Judges have long recognized this problem. One of them, a certain former Chief Justice of the Supreme Court of New South Wales, the Honourable James Spigelman AC, QC (and a member of the CAS Panel in the Essendon case), stated in Davidson v R  NSWCCA 150 at  that where there are only two intermediate facts, it would not be “‘unnecessary’ nor ‘confusing’” to give a ‘links in a chain’ direction. However, in a case where “… there are numerous separate facts, of varying degrees of probative force, it could very well be confusing to do so.”
F. Application to Essendon case
Now that you are armed with the above background, consider the following:
- Under Australian law, ‘links in a chain’ and ‘strands in a cable’ are common metaphors used to direct juries in criminal circumstantial cases about how to evaluate the evidence.
- There is a distinction between the two types of cases:
- ‘links in a chain’ – the case is proved by sequential reasoning
- ‘strands in a cable’ – the case is proved by an accumulation of detail.
- The purpose of the two metaphors is to help direct juries.
- It is the job of the trial judge to decide if it is a ‘links in a chain’ or ‘strands in a cable’ case, and to direct the jury accordingly.
- It is easier to prove ‘strands in a cable’ than ‘links in a chain’.
- This is because if one link in a chain is missing, the prosecution’s case falls apart.
- However, a trial judge should direct ‘links in a chain’ (unless overturned by statute) if some intermediate facts are so indispensible that, without it, the inference cannot be drawn that a person is guilty.
- The Essendon case was not a criminal case.
- There was no jury.
- This was therefore not a case where the trial judge had to decide which metaphor applied, and to instruct a jury accordingly.
- The choice of analogy was therefore a forensic choice of the ‘prosecutor’ (ASADA / WADA) to help persuade decision makers that they had proved their circumstantial case to a point of comfortable satisfaction (which lies between balance of probabilities and beyond reasonable doubt under the AFL Code).
- ASADA picked ‘links in a chain’ to help persuade the AFL Tribunal: “ASADA, before the AFL Tribunal, relied exclusively on an analysis of links in a chain, which was accordingly reflected in the AFL Tribunal’s approach”: para 109 CAS Decision.

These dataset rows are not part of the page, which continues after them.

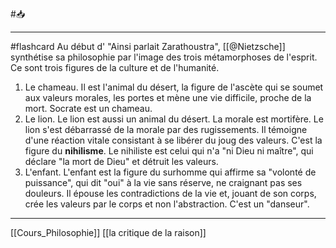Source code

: #📥 
___
#flashcard Au début d' "Ainsi parlait Zarathoustra", [[@Nietzsche]] synthétise sa philosophie par l'image des trois métamorphoses de l'esprit. Ce sont trois figures de la culture et de l'humanité.
1. Le chameau. Il est l'animal du désert, la figure de l'ascète qui se soumet aux valeurs morales, les portes et mène une vie difficile, proche de la mort. Socrate est un chameau.
2. Le lion. Le lion est aussi un animal du désert. La morale est mortifère. Le lion s'est débarrassé de la morale par des rugissements. Il témoigne d'une réaction vitale consistant à se libérer du joug des valeurs. C'est la figure du **nihilisme**. Le nihiliste est celui qui n'a "ni Dieu ni maître", qui déclare "la mort de Dieu" et détruit les valeurs.
3. L'enfant. L'enfant est la figure du surhomme qui affirme sa "volonté de puissance", qui dit "oui" à la vie sans réserve, ne craignant pas ses douleurs. Il épouse les contradictions de la vie et, jouant de son corps, crée les valeurs par le corps et non l'abstraction. C'est un "danseur".

---
[[Cours_Philosophie]] [[la critique de la raison]]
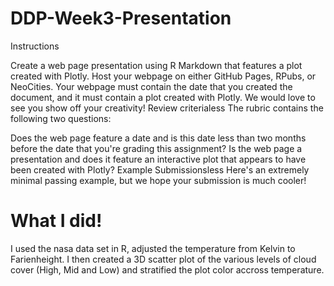 # DDP-Week3-Presentation

Instructions

Create a web page presentation using R Markdown that features a plot created with Plotly. Host your webpage on either GitHub Pages, RPubs, or NeoCities. Your webpage must contain the date that you created the document, and it must contain a plot created with Plotly. We would love to see you show off your creativity!
Review criterialess 
The rubric contains the following two questions:

Does the web page feature a date and is this date less than two months before the date that you're grading this assignment?
Is the web page a presentation and does it feature an interactive plot that appears to have been created with Plotly?
Example Submissionsless 
Here's an extremely minimal passing example, but we hope your submission is much cooler!

# What I did!

I used the nasa data set in R, adjusted the temperature from Kelvin to Farienheight. I then created a 3D scatter plot of the various levels of cloud cover (High, Mid and Low) and stratified the plot color accross temperature.
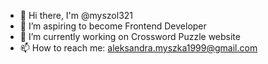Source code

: - 👋 Hi there, I'm @myszol321
- 🌱 I’m aspiring to become Frontend Developer
- 🔭 I’m currently working on Crossword Puzzle website
- 📫 How to reach me: aleksandra.myszka1999@gmail.com
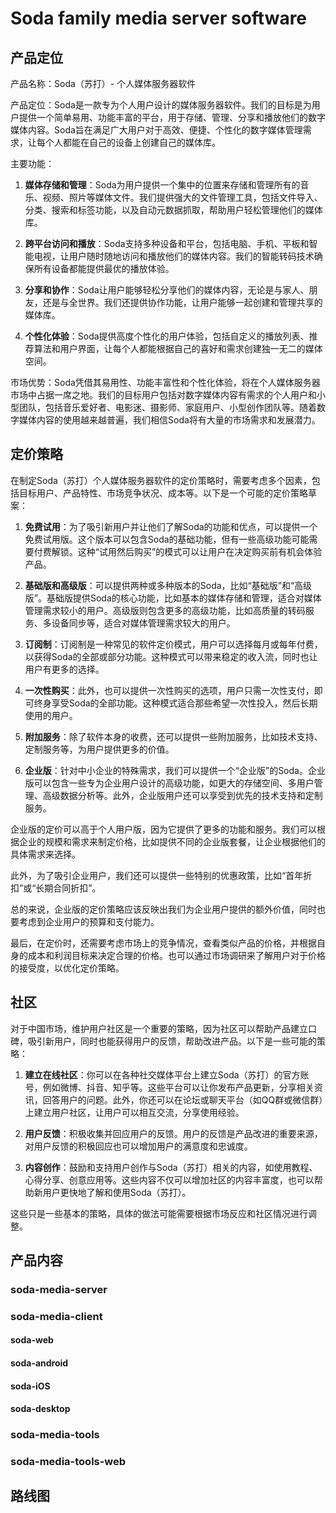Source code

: # Soda family media server software

## 产品定位

产品名称：Soda（苏打）- 个人媒体服务器软件

产品定位：Soda是一款专为个人用户设计的媒体服务器软件。我们的目标是为用户提供一个简单易用、功能丰富的平台，用于存储、管理、分享和播放他们的数字媒体内容。Soda旨在满足广大用户对于高效、便捷、个性化的数字媒体管理需求，让每个人都能在自己的设备上创建自己的媒体库。

主要功能：

1. **媒体存储和管理**：Soda为用户提供一个集中的位置来存储和管理所有的音乐、视频、照片等媒体文件。我们提供强大的文件管理工具，包括文件导入、分类、搜索和标签功能，以及自动元数据抓取，帮助用户轻松管理他们的媒体库。

2. **跨平台访问和播放**：Soda支持多种设备和平台，包括电脑、手机、平板和智能电视，让用户随时随地访问和播放他们的媒体内容。我们的智能转码技术确保所有设备都能提供最优的播放体验。

3. **分享和协作**：Soda让用户能够轻松分享他们的媒体内容，无论是与家人、朋友，还是与全世界。我们还提供协作功能，让用户能够一起创建和管理共享的媒体库。

4. **个性化体验**：Soda提供高度个性化的用户体验，包括自定义的播放列表、推荐算法和用户界面，让每个人都能根据自己的喜好和需求创建独一无二的媒体空间。

市场优势：Soda凭借其易用性、功能丰富性和个性化体验，将在个人媒体服务器市场中占据一席之地。我们的目标用户包括对数字媒体内容有需求的个人用户和小型团队，包括音乐爱好者、电影迷、摄影师、家庭用户、小型创作团队等。随着数字媒体内容的使用越来越普遍，我们相信Soda将有大量的市场需求和发展潜力。

## 定价策略

在制定Soda（苏打）个人媒体服务器软件的定价策略时，需要考虑多个因素，包括目标用户、产品特性、市场竞争状况、成本等。以下是一个可能的定价策略草案：

1. **免费试用**：为了吸引新用户并让他们了解Soda的功能和优点，可以提供一个免费试用版。这个版本可以包含Soda的基础功能，但有一些高级功能可能需要付费解锁。这种“试用然后购买”的模式可以让用户在决定购买前有机会体验产品。

2. **基础版和高级版**：可以提供两种或多种版本的Soda，比如“基础版”和“高级版”。基础版提供Soda的核心功能，比如基本的媒体存储和管理，适合对媒体管理需求较小的用户。高级版则包含更多的高级功能，比如高质量的转码服务、多设备同步等，适合对媒体管理需求较大的用户。

3. **订阅制**：订阅制是一种常见的软件定价模式，用户可以选择每月或每年付费，以获得Soda的全部或部分功能。这种模式可以带来稳定的收入流，同时也让用户有更多的选择。

4. **一次性购买**：此外，也可以提供一次性购买的选项，用户只需一次性支付，即可终身享受Soda的全部功能。这种模式适合那些希望一次性投入，然后长期使用的用户。

5. **附加服务**：除了软件本身的收费，还可以提供一些附加服务，比如技术支持、定制服务等，为用户提供更多的价值。

6. **企业版**：针对中小企业的特殊需求，我们可以提供一个“企业版”的Soda。企业版可以包含一些专为企业用户设计的高级功能，如更大的存储空间、多用户管理、高级数据分析等。此外，企业版用户还可以享受到优先的技术支持和定制服务。

企业版的定价可以高于个人用户版，因为它提供了更多的功能和服务。我们可以根据企业的规模和需求来制定价格，比如提供不同的企业版套餐，让企业根据他们的具体需求来选择。

此外，为了吸引企业用户，我们还可以提供一些特别的优惠政策，比如“首年折扣”或“长期合同折扣”。

总的来说，企业版的定价策略应该反映出我们为企业用户提供的额外价值，同时也要考虑到企业用户的预算和支付能力。

最后，在定价时，还需要考虑市场上的竞争情况，查看类似产品的价格，并根据自身的成本和利润目标来决定合理的价格。也可以通过市场调研来了解用户对于价格的接受度，以优化定价策略。

## 社区

对于中国市场，维护用户社区是一个重要的策略，因为社区可以帮助产品建立口碑，吸引新用户，同时也能获得用户的反馈，帮助改进产品。以下是一些可能的策略：

1. **建立在线社区**：你可以在各种社交媒体平台上建立Soda（苏打）的官方账号，例如微博、抖音、知乎等。这些平台可以让你发布产品更新，分享相关资讯，回答用户的问题。此外，你还可以在论坛或聊天平台（如QQ群或微信群）上建立用户社区，让用户可以相互交流，分享使用经验。

2. **用户反馈**：积极收集并回应用户的反馈。用户的反馈是产品改进的重要来源，对用户反馈的积极回应也可以增加用户的满意度和忠诚度。

3. **内容创作**：鼓励和支持用户创作与Soda（苏打）相关的内容，如使用教程、心得分享、创意应用等。这些内容不仅可以增加社区的内容丰富度，也可以帮助新用户更快地了解和使用Soda（苏打）。

这些只是一些基本的策略，具体的做法可能需要根据市场反应和社区情况进行调整。

## 产品内容

### soda-media-server

### soda-media-client

#### soda-web

#### soda-android

#### soda-iOS

#### soda-desktop

### soda-media-tools

### soda-media-tools-web

## 路线图
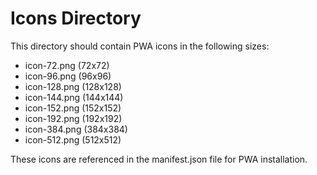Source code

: # Icons Directory

This directory should contain PWA icons in the following sizes:

- icon-72.png (72x72)
- icon-96.png (96x96)
- icon-128.png (128x128)
- icon-144.png (144x144)
- icon-152.png (152x152)
- icon-192.png (192x192)
- icon-384.png (384x384)
- icon-512.png (512x512)

These icons are referenced in the manifest.json file for PWA installation.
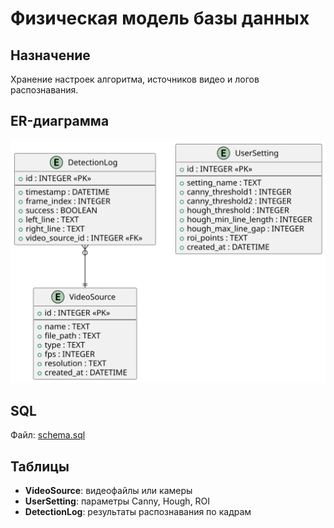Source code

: # Физическая модель базы данных

## Назначение
Хранение настроек алгоритма, источников видео и логов распознавания.

## ER-диаграмма
![ER Model](ER_model.png)

## SQL
Файл: [schema.sql](schema.sql)

## Таблицы
- **VideoSource**: видеофайлы или камеры
- **UserSetting**: параметры Canny, Hough, ROI
- **DetectionLog**: результаты распознавания по кадрам
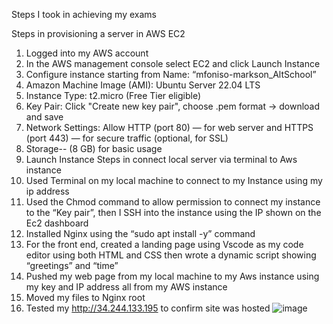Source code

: Steps I took in achieving my exams

Steps in provisioning a server in AWS EC2

1.	Logged into my AWS account
2.	In the AWS management console select EC2 and click Launch Instance 
3.	Configure instance starting from Name: “mfoniso-markson_AltSchool”
4.	Amazon Machine Image (AMI):  Ubuntu Server 22.04 LTS
5.	Instance Type: t2.micro (Free Tier eligible)
6.	Key Pair: Click "Create new key pair", choose .pem format → download and save
7.	Network Settings:  Allow HTTP (port 80) — for web server and HTTPS (port 443) — for secure traffic (optional, for SSL)
8.	Storage-- (8 GB) for basic usage 
9.	Launch Instance
Steps in connect local server via terminal to Aws instance
10.	Used Terminal on my local machine to connect to my Instance using my ip address
11.	Used the Chmod command to allow permission to connect my instance to the “Key pair”, then I SSH into the instance using the IP shown on the Ec2 dashboard
12.	Installed Nginx using the “sudo apt install -y” command 
13.	For the front end, created a landing page using Vscode as my code editor using both HTML and CSS then wrote a dynamic script showing “greetings” and “time”
14.	Pushed my web page from my local machine to my Aws instance using my key and IP address all from my AWS instance
15.	Moved my files to Nginx root 
16.	Tested my http://34.244.133.195  to confirm site was hosted 
![image](https://github.com/user-attachments/assets/23e1688a-5502-476b-8e86-ff2b0bfc9580)
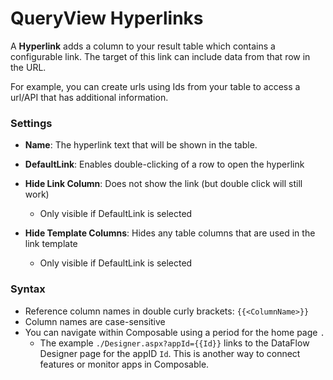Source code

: # QueryView Hyperlinks

 A **Hyperlink** adds a column to your result table which contains a configurable link. The target of this link can include data from that row in the URL.

For example, you can create urls using Ids from your table to access a url/API that has additional information.

### Settings

- **Name**: The hyperlink text that will be shown in the table.
- **DefaultLink**: Enables double-clicking of a row to open the hyperlink
- **Hide Link Column**: Does not show the link (but double click will still work)
  - Only visible if DefaultLink is selected

- **Hide Template Columns**: Hides any table columns that are used in the link template 
  - Only visible if DefaultLink is selected


### Syntax

- Reference column names in double curly brackets: `{{<ColumnName>}}`
- Column names are case-sensitive
- You can navigate within Composable using a period for the home page `.`
  - The example `./Designer.aspx?appId={{Id}}` links to the DataFlow Designer page for the appID `Id`. This is another way to connect features or monitor apps in Composable.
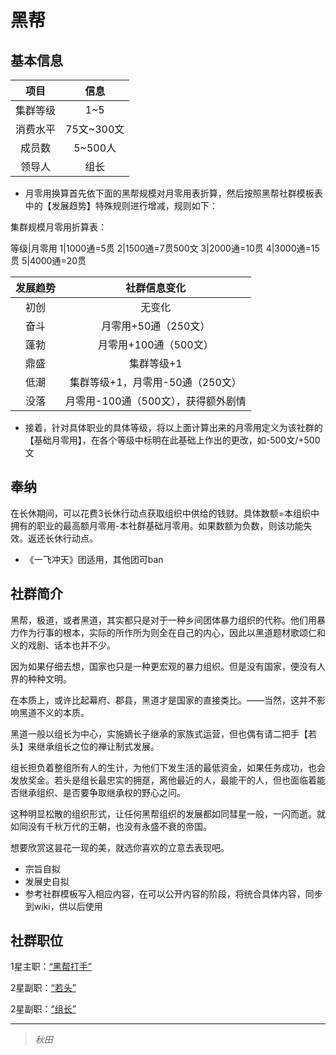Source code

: # 黑帮

## 基本信息

项目|信息
:--:|:--:
集群等级|1~5
消费水平|75文~300文
成员数|5~500人
领导人|组长

* 月零用换算首先依下面的黑帮规模对月零用表折算，然后按照黑帮社群模板表中的【发展趋势】特殊规则进行增减，规则如下：

集群规模月零用折算表：

等级|月零用
1|1000通=5贯
2|1500通=7贯500文
3|2000通=10贯
4|3000通=15贯
5|4000通=20贯

发展趋势|社群信息变化
:--:|:--:
初创|无变化
奋斗|月零用+50通（250文）
蓬勃|月零用+100通（500文）
鼎盛|集群等级+1
低潮|集群等级+1，月零用-50通（250文）
没落|月零用-100通（500文），获得额外剧情

* 接着，针对具体职业的具体等级，将以上面计算出来的月零用定义为该社群的【基础月零用】，在各个等级中标明在此基础上作出的更改，如-500文/+500文

## 奉纳

在长休期间，可以花费3长休行动点获取组织中供给的钱财。具体数额=本组织中拥有的职业的最高额月零用-本社群基础月零用。如果数额为负数，则该功能失效。返还长休行动点。

* 《一飞冲天》团适用，其他团可ban

## 社群简介

黑帮，极道，或者黑道，其实都只是对于一种乡间团体暴力组织的代称。他们用暴力作为行事的根本，实际的所作所为则全在自己的内心，因此以黑道题材歌颂仁和义的戏剧、话本也并不少。

因为如果仔细去想，国家也只是一种更宏观的暴力组织。但是没有国家，便没有人界的种种文明。

在本质上，或许比起幕府、郡县，黑道才是国家的直接类比。——当然，这并不影响黑道不义的本质。

黑道一般以组长为中心，实施嫡长子继承的家族式运营，但也偶有请二把手【若头】来继承组长之位的禅让制式发展。

组长担负着整组所有人的生计，为他们下发生活的最低资金，如果任务成功，也会发放奖金。若头是组长最忠实的拥趸，离他最近的人，最能干的人，但也面临着能否继承组织、是否要争取继承权的野心之问。

这种明显松散的组织形式，让任何黑帮组织的发展都如同彗星一般，一闪而逝。就如同没有千秋万代的王朝，也没有永盛不衰的帝国。

想要欣赏这昙花一现的美，就选你喜欢的立意去表现吧。

* 宗旨自拟
* 发展史自拟
* 参考社群模板写入相应内容，在可以公开内容的阶段，将统合具体内容，同步到wiki，供以后使用

## 社群职位

1星主职：<a href="../gokudo/kobun.md" target="_blank">“黑帮打手”</a>

2星副职：<a href="../gokudo/wakasira.md" target="_blank">“若头”</a>

2星副职：<a href="../gokudo/oyabun.md" target="_blank">“组长”</a>

---

> *秋田*
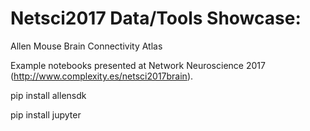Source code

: # Netsci2017 Data/Tools Showcase: 
Allen Mouse Brain Connectivity Atlas

Example notebooks presented at Network Neuroscience 2017 (http://www.complexity.es/netsci2017brain).

pip install allensdk

pip install jupyter
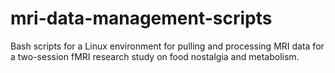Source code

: # mri-data-management-scripts
Bash scripts for a Linux environment for pulling and processing MRI data for a two-session fMRI research study on food nostalgia and metabolism.
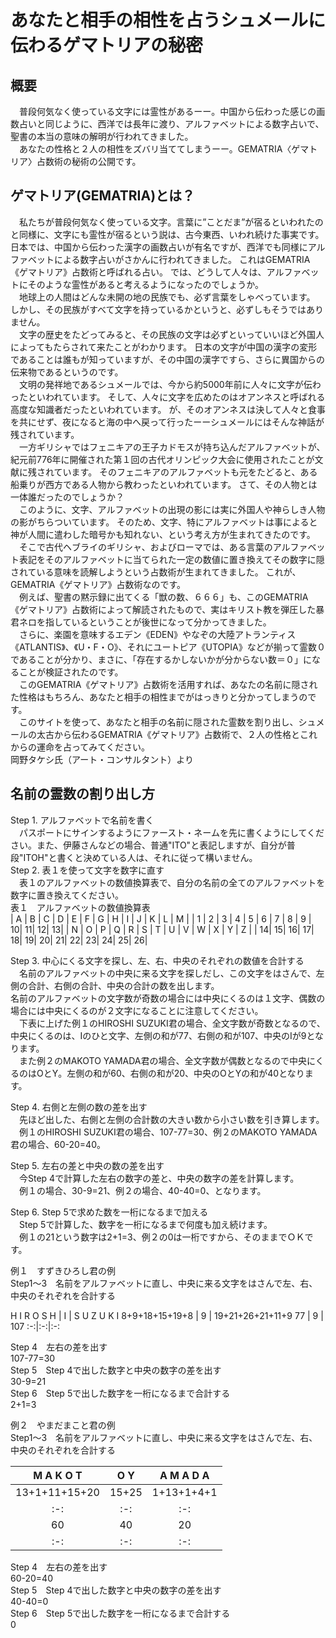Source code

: # あなたと相手の相性を占うシュメールに伝わるゲマトリアの秘密
## 概要
　普段何気なく使っている文字には霊性があるーー。中国から伝わった感じの画数占いと同じように、西洋では長年に渡り、アルファベットによる数字占いで、聖書の本当の意味の解明が行われてきました。  
　あなたの性格と２人の相性をズバリ当ててしまうーー。GEMATRIA〈ゲマトリア〉占数術の秘術の公開です。
## ゲマトリア(GEMATRIA)とは？
　私たちが普段何気なく使っている文字。言葉に”ことだま”が宿るといわれたのと同様に、文字にも霊性が宿るという説は、古今東西、いわれ続けた事実です。
日本では、中国から伝わった漢字の画数占いが有名ですが、西洋でも同様にアルファベットによる数字占いがさかんに行われてきました。
これはGEMATRIA《ゲマトリア》占数術と呼ばれる占い。
では、どうして人々は、アルファベットにそのような霊性があると考えるようになったのでしょうか。  
　地球上の人間はどんな未開の地の民族でも、必ず言葉をしゃべっています。
しかし、その民族がすべて文字を持っているかというと、必ずしもそうではありません。  
　文字の歴史をたどってみると、その民族の文字は必ずといっていいほど外国人によってもたらされて来たことがわかります。
日本の文字が中国の漢字の変形であることは誰もが知っていますが、その中国の漢字ですら、さらに異国からの伝来物であるというのです。  
　文明の発祥地であるシュメールでは、今から約5000年前に人々に文字が伝わったといわれています。
そして、人々に文字を広めたのはオアンネスと呼ばれる高度な知識者だったといわれています。
が、そのオアンネスは決して人々と食事を共にせず、夜になると海の中へ戻って行ったーーシュメールにはそんな神話が残されています。  
　一方ギリシャではフェニキアの王子カドモスが持ち込んだアルファベットが、紀元前776年に開催された第１回の古代オリンピック大会に使用されたことが文献に残されています。
そのフェニキアのアルファベットも元をたどると、ある船乗りが西方である人物から教わったといわれています。
さて、その人物とは一体誰だったのでしょうか？  
　このように、文字、アルファベットの出現の影には実に外国人や神らしき人物の影がちらついています。
そのため、文字、特にアルファベットは事によると神が人間に遣わした暗号かも知れない、という考え方が生まれてきたのです。  
　そこで古代ヘブライのギリシャ、およびローマでは、ある言葉のアルファベット表記をそのアルファベットに当てられた一定の数値に置き換えてその数字に隠されている意味を読解しようという占数術が生まれてきました。
これが、GEMATRIA《ゲマトリア》占数術なのです。  
　例えば、聖書の黙示録に出てくる「獣の数、６６６」も、このGEMATRIA《ゲマトリア》占数術によって解読されたもので、実はキリスト教を弾圧した暴君ネロを指しているということが後世になって分かってきました。  
　さらに、楽園を意味するエデン《EDEN》やなぞの大陸アトランティス《ATLANTIS》、《U・F・O》、それにユートピア《UTOPIA》などが揃って霊数０であることが分かり、まさに、「存在するかしないかが分からない数＝０」になることが検証されたのです。  
　このGEMATRIA《ゲマトリア》占数術を活用すれば、あなたの名前に隠された性格はもちろん、あなたと相手の相性までがはっきりと分かってしまうのです。  
　このサイトを使って、あなたと相手の名前に隠された霊数を割り出し、シュメールの太古から伝わるGEMATRIA《ゲマトリア》占数術で、２人の性格とこれからの運命を占ってみてください。  
岡野タケシ氏（アート・コンサルタント）より
## 名前の霊数の割り出し方
Step 1. アルファベットで名前を書く  
 　パスポートにサインするようにファースト・ネームを先に書くようにしてください。また、伊藤さんなどの場合、普通"ITO"と表記しますが、自分が普段"ITOH"と書くと決めている人は、それに従って構いません。  
Step 2. 表１を使って文字を数字に直す  
　表１のアルファベットの数値換算表で、自分の名前の全てのアルファベットを数字に置き換えてください。  
表１　アルファベットの数値換算表  
| A | B | C | D | E | F | G | H | I | J | K | L | M |
| 1 | 2 | 3 | 4 | 5 | 6 | 7 | 8 | 9 | 10| 11| 12| 13|
| N | O | P | Q | R | S | T | U | V | W | X | Y | Z |
| 14| 15| 16| 17| 18| 19| 20| 21| 22| 23| 24| 25| 26|

Step 3. 中心にくる文字を探し、左、右、中央のそれぞれの数値を合計する  
　名前のアルファベットの中央に来る文字を探しだし、この文字をはさんで、左側の合計、右側の合計、中央の合計の数を出します。  
名前のアルファベットの文字数が奇数の場合には中央にくるのは１文字、偶数の場合には中央にくるのが２文字になることに注意してください。  
　下表に上げた例１のHIROSHI SUZUKI君の場合、全文字数が奇数となるので、中央にくるのは、Iのひと文字、左側の和が77、右側の和が107、中央のIが9となります。  
　また例２のMAKOTO YAMADA君の場合、全文字数が偶数となるので中央にくるのはOとY。左側の和が60、右側の和が20、中央のOとYの和が40となります。  

Step 4. 右側と左側の数の差を出す  
　先ほど出した、右側と左側の合計数の大きい数から小さい数を引き算します。  
　例１のHIROSHI SUZUKI君の場合、107-77=30、例２のMAKOTO YAMADA君の場合、60-20=40。  

Step 5. 左右の差と中央の数の差を出す  
　今Step 4で計算した左右の数字の差と、中央の数字の差を計算します。  
　例１の場合、30-9=21、例２の場合、40-40=0、となります。  

Step 6. Step 5で求めた数を一桁になるまで加える  
　Step 5で計算した、数字を一桁になるまで何度も加え続けます。  
　例１の21という数字は2+1=3、例２の0は一桁ですから、そのままでＯＫです。  

例１　すずきひろし君の例  
Step1〜3　名前をアルファベットに直し、中央に来る文字をはさんで左、右、中央のそれぞれを合計する  

H I R O S H | I | S U Z U K I
8+9+18+15+19+8 | 9 | 19+21+26+21+11+9
77 | 9 | 107
:-:|:-:|:-:

Step 4　左右の差を出す  
107-77=30  
Step 5　Step 4で出した数字と中央の数字の差を出す  
30-9=21  
Step 6　Step 5で出した数字を一桁になるまで合計する  
2+1=3  

例２　やまだまこと君の例  
Step1〜3　名前をアルファベットに直し、中央に来る文字をはさんで左、右、中央のそれぞれを合計する  

M A K O T | O Y | A M A D A
:-:|:-:|:-:
13+1+11+15+20 | 15+25 | 1+13+1+4+1
:-:|:-:|:-:
60 | 40 | 20
:-:|:-:|:-:

Step 4　左右の差を出す  
60-20=40  
Step 5　Step 4で出した数字と中央の数字の差を出す  
40-40=0  
Step 6　Step 5で出した数字を一桁になるまで合計する  
0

- In other words, ASADA volunteered to prove its case by applying the more difficult test.
- The AFL Tribunal, applying ‘links in a chain’ (as it had been asked to do by ASADA), declared it was not ‘comfortably satisfied’ of the first two facts below, meaning two indispensible links in the chain were missing such that it was unnecessary to consider the rest:
- TB4 was procured from sources in China; and
- TB4 was obtained by Mr Alavi, compounded and provided to Mr Dank in his capacity as Sports Scientist at Essendon; and
- TB4 was obtained by Mr Alavi, compounded and provided to Mr Dank in his capacity as Sports Scientist at Essendon; and
- Mr Dank administered TB4 to each Player.
- ASADA lost.
- WADA adhered to the ‘links in the chain’ analogy in the appendices to its appeal brief (para 109 CAS Decision). However, it had seen the light by the time of the hearing, switching in favour of a ‘strands in a cable’ analysis.
- The Panel liked this approach. This is not surprising because Australian court decisions prefer it, and James Spigelman, when Chief Justice of the New South Wales Court of Appeal, had remarked upon the risk of confusion if ‘links in a chain’ was applied to numerous separate facts.
- ‘Strands in a cable’ has had mainstream acceptance under Australian law since 1990 as a method of proving a circumstantial case.
- The Panel decided that WADA was able to reformulate its argument using this analogy: “it did no more than present the same arguments in a different way” (para 111 CAS Decision).
- Had ASADA chosen to use ‘strands in a cable’ to present its evidence to the AFL Tribunal, one can only guess whether the outcome might have been different.
- Caveat: It is unclear from the published material whether ASADA was encouraged by the AFL Tribunal to proceed with “links in a chain”, which might have impacted the forensic choice ASADA made.